The Challenge & Opportunity
Parliament should reconsider its way of conducting business in the House. It smacks of hypocrisy for a House of 275 honorable members who debate on prioritizing science and technology over the arts, to peruse printed parliamentary documents (Votes and Proceedings and Order Papers) during proceedings.
This is an avoidable expense as Parliament has installed electronic devices to facilitate proceedings in the House.
Procedural reforms are also critical to facilitating parliamentary effectiveness. The Speaker of Parliament, Professor Mike Aaron Oquaye has served as an MP and a Second Deputy Speaker in the fifth Parliament of Ghana (2009-2012). In an earlier article, Odekro expressed the view that his parliamentary experience and rulings on issues of procedure and substance as Second Deputy Speaker would be indicative of his performance as Speaker. We were not far from right.
Professor Oquaye, among others, plans to revise the current standing orders and also capture rulings of past Speakers to serve the purposes of guidance and precedence. Over the years, MPs have requested various leadership of parliament to create a separation between members absent on their personal business and those absent on Parliamentary business. This is yet to be done as MPs are still marked “absent” and “absent without permission”. Successful closure to the revision of the standing orders of the House will be a significant milestone for him.

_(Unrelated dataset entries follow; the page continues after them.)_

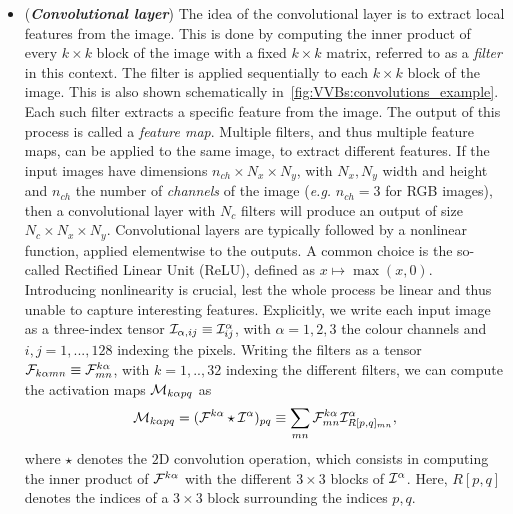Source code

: \begin{itemize}
	\item (\textbf{\emph{Convolutional layer}})
		The idea of the convolutional layer is to extract local features from the image.
		This is done by computing the inner product of every $k\times k$ block of the image with a fixed $k\times k$ matrix, referred to as a \emph{filter} in this context. The filter is applied sequentially to each $k\times k$ block of the image. This is also shown schematically in~\cref{fig:VVBs:convolutions_example}.
		Each such filter extracts a specific feature from the image. The output of this process is called a \emph{feature map}. Multiple filters, and thus multiple feature maps, can be applied to the same image, to extract different features.
		If the input images have dimensions $n_{ch}\times N_x\times N_y$, with $N_x,N_y$ width and height and $n_{ch}$ the number of \emph{channels} of the image (\emph{e.g.} $n_{ch}=3$ for RGB images), then a convolutional layer with $N_c$ filters will produce an output of size $N_c\times N_x\times N_y$.
		Convolutional layers are typically followed by a nonlinear function, applied elementwise to the outputs. A common choice is the so-called Rectified Linear Unit (ReLU), defined as $x\mapsto\max(x,0)$.
		Introducing nonlinearity is crucial, lest the whole process be linear and thus unable to capture interesting features.
		Explicitly, we write each input image as a three-index tensor ${\mathcal{I}}_{\alpha,ij}\equiv{\mathcal{I}}^\alpha_{ij}$, with $\alpha=1,2,3$ the colour channels and $i,j=1,...,128$ indexing the pixels.
		Writing the filters as a tensor ${\mathcal{F}}_{k\alpha mn}\equiv{\mathcal{F}}^{k\alpha}_{mn}$, with $k=1,..,32$ indexing the different filters, we can compute the activation maps ${\mathcal{M}}_{k\alpha pq}$ as
		\begin{equation}
			{\mathcal{M}}_{k\alpha pq} = ({\mathcal{F}}^{k\alpha}\star{\mathcal{I}}^{\alpha})_{pq} \equiv
			\sum_{mn} {\mathcal{F}}^{k\alpha}_{mn} {\mathcal{I}}^\alpha_{R[p,q]_{mn}},
		\end{equation}
		where $\star$ denotes the $2$D convolution operation, which consists in computing the inner product of ${\mathcal{F}}^{k\alpha}$ with the different $3\times3$ blocks of ${\mathcal{I}}^\alpha$. Here, $R[p,q]$ denotes the indices of a $3\times3$ block surrounding the indices $p,q$.

\end{itemize}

Breathing life into article 97 of the Constitution is also important as several MPs in past Parliaments have repeatedly breached the provision. Article 97 (1) (c) states that “a member of Parliament shall vacate his (or her) seat in Parliament if he (or she) is absent, without the permission in writing of the Speaker and he (or she) is unable to offer a reasonable explanation to the Parliamentary Committee on Privileges from fifteen sittings of a meeting of Parliament during any period that Parliament has been summoned to meet and continues to meet.”
Leadership is a demanding call and those who have subjected themselves to public leadership, should rise to the occasion and be prepared for public scrutiny. In the last Parliament, altogether, 123 MPs scored below average in the performance of their legislative duties. In attendance, 140 MPs were on average absent from Parliament about 130 times of 398 sittings.
About 200 MPs contributed an average of 31 statements on the floor of Parliament relative to a norm-referenced score of 4,188. Some MPs never uttered a word on the floor of Parliament throughout this period. To the seven silent MPs who managed to retain their seats, they have a golden opportunity to improve their performance.
To the 131 (NPP-89; NDC-42) new MPs who were inaugurated into the Parliament on January 6, they have the benefit of precedence to do better. Indeed some replaced very experienced, astute MPs and have big shoes to fill. The others recused from this burden will still have to rise to the occasion and make their presence felt in Parliament.